By the time of the founding of the United States, that confusion was so bad and so warped that Thomas Jefferson assembled The Life and Morals of Jesus of Nazareth, commonly referred to as the Jefferson Bible, a book constructed by Thomas Jefferson in the later years of his life by cutting with a razor and pasting with glue numerous sections from the New Testament as extractions of the doctrine of Jesus. He explained in a letter to John Adams dated October 13, 1813:
In extracting the pure principles which he taught, we should have to strip off the artificial vestments in which they have been muffled by priests, who have travestied them into various forms, as instruments of riches and power to themselves. We must dismiss the Platonists and Plotinists, the Stagyrites and Gamalielites, the Eclectics, the Gnostics and Scholastics, their essences and emanations, their logos and demiurges, aeons and daemons, male and female, with a long train of … or, shall I say at once, of nonsense. We must reduce our volume to the simple evangelists, select, even from them, the very words only of Jesus, paring off the amphibologisms into which they have been led, by forgetting often, or not understanding, what had fallen from him, by giving their own misconceptions as his dicta, and expressing unintelligibly for others what they had not understood themselves. There will be found remaining the most sublime and benevolent code of morals which has ever been offered to man. I have performed this operation for my own use, by cutting verse by verse out of the printed book, and arranging the matter which is evidently his, and which is as easily distinguishable as diamonds in a dunghill. The result is an octavo of forty-six pages, of pure and unsophisticated doctrines.

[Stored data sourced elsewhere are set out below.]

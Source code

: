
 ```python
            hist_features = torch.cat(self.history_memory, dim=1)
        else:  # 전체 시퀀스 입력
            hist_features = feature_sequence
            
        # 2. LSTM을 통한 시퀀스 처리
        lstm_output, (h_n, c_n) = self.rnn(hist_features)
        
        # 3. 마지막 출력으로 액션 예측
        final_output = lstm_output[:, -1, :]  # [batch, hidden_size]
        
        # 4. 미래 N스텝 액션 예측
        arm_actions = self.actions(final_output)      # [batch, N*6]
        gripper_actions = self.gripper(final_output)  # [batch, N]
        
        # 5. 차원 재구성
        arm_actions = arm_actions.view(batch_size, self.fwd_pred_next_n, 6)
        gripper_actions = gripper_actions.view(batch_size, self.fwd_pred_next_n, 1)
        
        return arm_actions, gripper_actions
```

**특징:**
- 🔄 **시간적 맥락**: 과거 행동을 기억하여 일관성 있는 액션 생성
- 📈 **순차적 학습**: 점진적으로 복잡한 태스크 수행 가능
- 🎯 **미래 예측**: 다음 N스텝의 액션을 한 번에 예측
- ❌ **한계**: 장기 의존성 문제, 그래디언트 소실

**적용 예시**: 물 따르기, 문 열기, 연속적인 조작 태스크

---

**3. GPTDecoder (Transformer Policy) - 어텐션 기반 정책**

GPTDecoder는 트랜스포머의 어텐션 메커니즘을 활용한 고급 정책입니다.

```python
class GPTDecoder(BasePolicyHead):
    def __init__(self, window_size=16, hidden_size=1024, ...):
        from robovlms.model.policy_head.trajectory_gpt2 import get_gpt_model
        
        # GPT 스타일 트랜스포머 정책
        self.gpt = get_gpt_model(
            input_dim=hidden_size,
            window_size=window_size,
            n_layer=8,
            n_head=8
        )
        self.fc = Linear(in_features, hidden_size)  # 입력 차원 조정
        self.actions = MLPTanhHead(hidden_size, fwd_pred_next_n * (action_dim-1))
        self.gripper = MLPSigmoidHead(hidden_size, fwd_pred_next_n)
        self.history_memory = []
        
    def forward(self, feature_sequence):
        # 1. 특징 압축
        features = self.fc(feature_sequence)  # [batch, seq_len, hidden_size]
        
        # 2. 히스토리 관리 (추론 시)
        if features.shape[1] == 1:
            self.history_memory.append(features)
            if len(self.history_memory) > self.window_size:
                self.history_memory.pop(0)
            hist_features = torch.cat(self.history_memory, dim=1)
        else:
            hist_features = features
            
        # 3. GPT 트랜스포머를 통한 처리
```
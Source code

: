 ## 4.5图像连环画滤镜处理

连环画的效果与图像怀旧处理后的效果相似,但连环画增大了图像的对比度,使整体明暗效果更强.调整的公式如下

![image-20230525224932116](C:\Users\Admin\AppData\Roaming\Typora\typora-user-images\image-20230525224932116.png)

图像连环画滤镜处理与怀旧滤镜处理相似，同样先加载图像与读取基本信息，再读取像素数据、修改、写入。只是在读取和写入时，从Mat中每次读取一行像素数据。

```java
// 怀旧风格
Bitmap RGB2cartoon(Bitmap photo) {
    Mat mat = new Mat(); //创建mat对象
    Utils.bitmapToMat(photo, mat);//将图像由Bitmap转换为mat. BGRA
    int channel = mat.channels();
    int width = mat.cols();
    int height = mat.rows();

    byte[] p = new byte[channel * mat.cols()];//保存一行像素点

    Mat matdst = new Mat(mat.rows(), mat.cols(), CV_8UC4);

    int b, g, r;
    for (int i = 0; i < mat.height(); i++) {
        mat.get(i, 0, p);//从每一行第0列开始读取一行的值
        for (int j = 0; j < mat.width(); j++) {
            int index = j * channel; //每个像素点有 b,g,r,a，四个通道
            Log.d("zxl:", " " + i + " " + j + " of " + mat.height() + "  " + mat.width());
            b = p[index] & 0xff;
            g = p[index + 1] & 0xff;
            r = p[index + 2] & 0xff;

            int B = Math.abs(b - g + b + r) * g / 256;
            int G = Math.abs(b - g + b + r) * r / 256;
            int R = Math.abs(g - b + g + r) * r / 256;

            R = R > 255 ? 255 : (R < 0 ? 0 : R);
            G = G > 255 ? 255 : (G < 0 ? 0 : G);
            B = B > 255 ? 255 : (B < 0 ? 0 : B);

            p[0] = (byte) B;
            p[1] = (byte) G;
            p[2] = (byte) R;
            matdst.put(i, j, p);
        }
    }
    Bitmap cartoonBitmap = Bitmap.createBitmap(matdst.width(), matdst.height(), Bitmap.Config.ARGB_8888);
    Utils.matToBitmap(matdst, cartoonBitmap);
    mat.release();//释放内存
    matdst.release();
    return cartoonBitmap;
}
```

Holders of San Francisco Values permit spirituality, but are careful how it infects "the public square." Their spirituality is Jeffersonian when it comes to Jesus, relying upon the words of Jesus. For instance:
  • With regard to those "Christians" who were following Anita Bryant in Florida the response might be: Judge not, that ye be not judged. He that is without sin among you, let him first cast a stone.
  • When it comes to "Christians" accumulating wealth, the response might be: And again I say unto you, It is easier for a camel to go through the eye of a needle, than for a rich man to enter into the kingdom of God.
  • When it comes to "Christians" resenting taxes, the response might be: Shew me the tribute money. And they brought unto him a penny. And he saith unto them, Whose is this image and superscription? They say unto him, Caesar's. Then saith he unto them, Render therefore unto Caesar the things which are Caesar's; and unto God the things that are God's.
  • With regard to "Christians" responding to insults and wishing to save face with violence, the response might be: But I say unto you, That ye resist not evil: but whosoever shall smite thee on thy right cheek, turn to him the other also.
  • And with regard to "Christians" telling you about commandments and rules offered in the Old Testament, the response is to explain that in the New Testament Jesus replaced all those with this simple commandment now known as The Golden Rule: Therefore all things whatsoever ye would that men should do to you, do ye even so to them: for this is the law and the prophets.
But even those words revered by Jefferson are not allowed to be embraced by a government guided by San Francisco Values because the separation of church and state is a necessary American tradition and the law of the land.

And so the four part docudrama miniseries "When We Rise" is about us. We will embrace it and defend ABC because we know that again we will have to defend vigorously its values: love, peace, tolerance, diversity, creativity, freedom, spirituality, prosperity, community, truth, justice, and care for the environment. We will continue to need people like Cleve Jones, Roma Guy, Ken Jones, and Cecilia Chung honored by "When We Rise" so that ordinary people like those portrayed in "Tales of the City" will not be deported or jailed or beaten or killed or simply abandoned to a death from disease.